### RECORD EXCERPTS
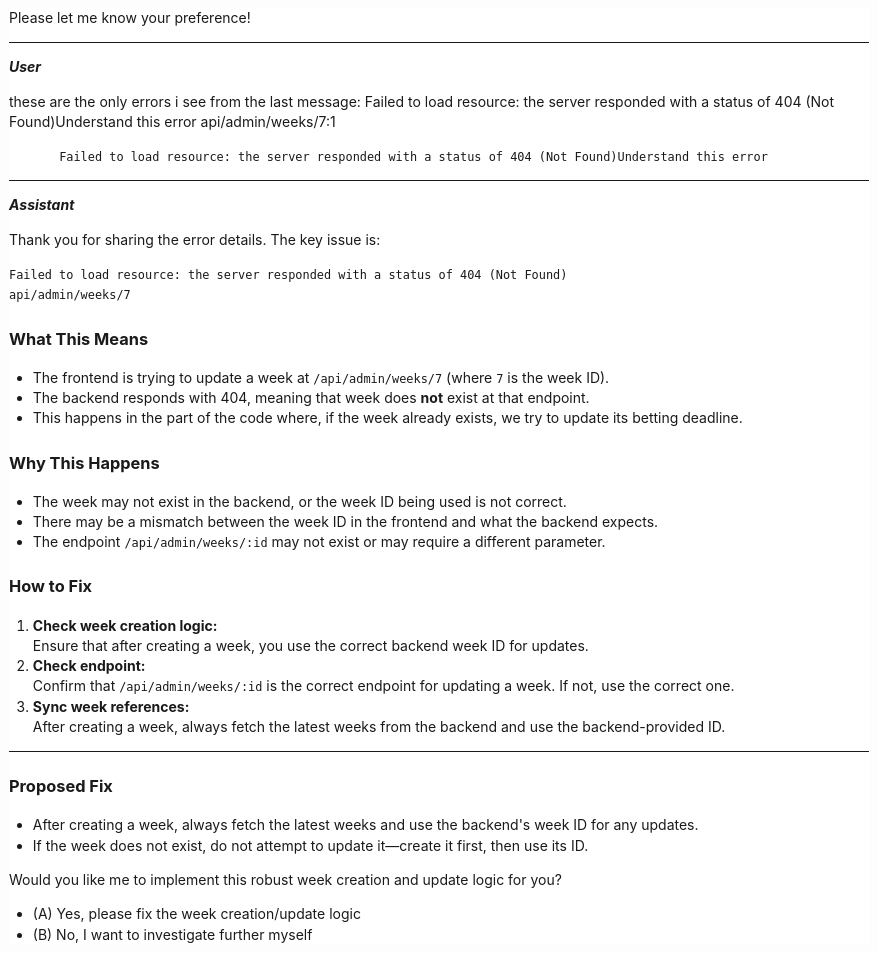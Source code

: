 Please let me know your preference!

---

_**User**_

these are the only errors i see from the last message: Failed to load resource: the server responded with a status of 404 (Not Found)Understand this error
api/admin/weeks/7:1 
            
            
           Failed to load resource: the server responded with a status of 404 (Not Found)Understand this error

---

_**Assistant**_

Thank you for sharing the error details. The key issue is:

```
Failed to load resource: the server responded with a status of 404 (Not Found)
api/admin/weeks/7
```

### What This Means
- The frontend is trying to update a week at `/api/admin/weeks/7` (where `7` is the week ID).
- The backend responds with 404, meaning that week does **not** exist at that endpoint.
- This happens in the part of the code where, if the week already exists, we try to update its betting deadline.

### Why This Happens
- The week may not exist in the backend, or the week ID being used is not correct.
- There may be a mismatch between the week ID in the frontend and what the backend expects.
- The endpoint `/api/admin/weeks/:id` may not exist or may require a different parameter.

### How to Fix
1. **Check week creation logic:**  
   Ensure that after creating a week, you use the correct backend week ID for updates.
2. **Check endpoint:**  
   Confirm that `/api/admin/weeks/:id` is the correct endpoint for updating a week. If not, use the correct one.
3. **Sync week references:**  
   After creating a week, always fetch the latest weeks from the backend and use the backend-provided ID.

---

### Proposed Fix

- After creating a week, always fetch the latest weeks and use the backend's week ID for any updates.
- If the week does not exist, do not attempt to update it—create it first, then use its ID.

Would you like me to implement this robust week creation and update logic for you?  
- (A) Yes, please fix the week creation/update logic  
- (B) No, I want to investigate further myself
######
### TASK REQUIREMENTS:
Retype the records above exactly, leaving every picture out of your copy.

### ANSWER:
Source code

: Please let me know your preference!

---

_**User**_

these are the only errors i see from the last message: Failed to load resource: the server responded with a status of 404 (Not Found)Understand this error
api/admin/weeks/7:1 
            
            
           Failed to load resource: the server responded with a status of 404 (Not Found)Understand this error

---

_**Assistant**_

Thank you for sharing the error details. The key issue is:

```
Failed to load resource: the server responded with a status of 404 (Not Found)
api/admin/weeks/7
```

### What This Means
- The frontend is trying to update a week at `/api/admin/weeks/7` (where `7` is the week ID).
- The backend responds with 404, meaning that week does **not** exist at that endpoint.
- This happens in the part of the code where, if the week already exists, we try to update its betting deadline.

### Why This Happens
- The week may not exist in the backend, or the week ID being used is not correct.
- There may be a mismatch between the week ID in the frontend and what the backend expects.
- The endpoint `/api/admin/weeks/:id` may not exist or may require a different parameter.

### How to Fix
1. **Check week creation logic:**  
   Ensure that after creating a week, you use the correct backend week ID for updates.
2. **Check endpoint:**  
   Confirm that `/api/admin/weeks/:id` is the correct endpoint for updating a week. If not, use the correct one.
3. **Sync week references:**  
   After creating a week, always fetch the latest weeks from the backend and use the backend-provided ID.

---

### Proposed Fix

- After creating a week, always fetch the latest weeks and use the backend's week ID for any updates.
- If the week does not exist, do not attempt to update it—create it first, then use its ID.

Would you like me to implement this robust week creation and update logic for you?  
- (A) Yes, please fix the week creation/update logic  
- (B) No, I want to investigate further myself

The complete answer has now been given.